● **EXERCISE DETAILS**
Find every line containing the string "name" in the data below, and report how many there are, with no other words.

● **DATA EXTRACT**
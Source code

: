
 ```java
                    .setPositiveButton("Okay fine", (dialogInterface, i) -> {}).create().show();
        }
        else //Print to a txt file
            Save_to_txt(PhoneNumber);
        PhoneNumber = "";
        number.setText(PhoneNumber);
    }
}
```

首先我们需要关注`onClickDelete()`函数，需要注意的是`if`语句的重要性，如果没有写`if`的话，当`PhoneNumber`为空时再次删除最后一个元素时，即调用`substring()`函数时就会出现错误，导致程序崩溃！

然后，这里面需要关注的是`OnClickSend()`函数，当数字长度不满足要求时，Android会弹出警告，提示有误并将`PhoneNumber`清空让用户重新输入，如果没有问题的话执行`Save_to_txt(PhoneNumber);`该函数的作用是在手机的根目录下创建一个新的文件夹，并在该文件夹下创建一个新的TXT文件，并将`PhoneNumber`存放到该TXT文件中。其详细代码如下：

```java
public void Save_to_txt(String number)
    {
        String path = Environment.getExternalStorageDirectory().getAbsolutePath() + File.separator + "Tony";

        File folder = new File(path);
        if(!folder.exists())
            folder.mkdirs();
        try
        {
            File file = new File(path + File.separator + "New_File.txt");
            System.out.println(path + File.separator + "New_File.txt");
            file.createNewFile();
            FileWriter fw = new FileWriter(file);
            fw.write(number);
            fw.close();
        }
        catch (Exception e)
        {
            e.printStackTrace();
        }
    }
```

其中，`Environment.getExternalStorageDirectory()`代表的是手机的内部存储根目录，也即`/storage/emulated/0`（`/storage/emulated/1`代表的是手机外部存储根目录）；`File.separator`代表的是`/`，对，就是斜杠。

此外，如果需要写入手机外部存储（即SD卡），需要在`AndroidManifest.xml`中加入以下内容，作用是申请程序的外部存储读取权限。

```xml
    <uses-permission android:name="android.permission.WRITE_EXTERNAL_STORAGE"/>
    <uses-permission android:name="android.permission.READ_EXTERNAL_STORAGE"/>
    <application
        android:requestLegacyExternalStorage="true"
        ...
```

● **SOLVED PROBLEM**
2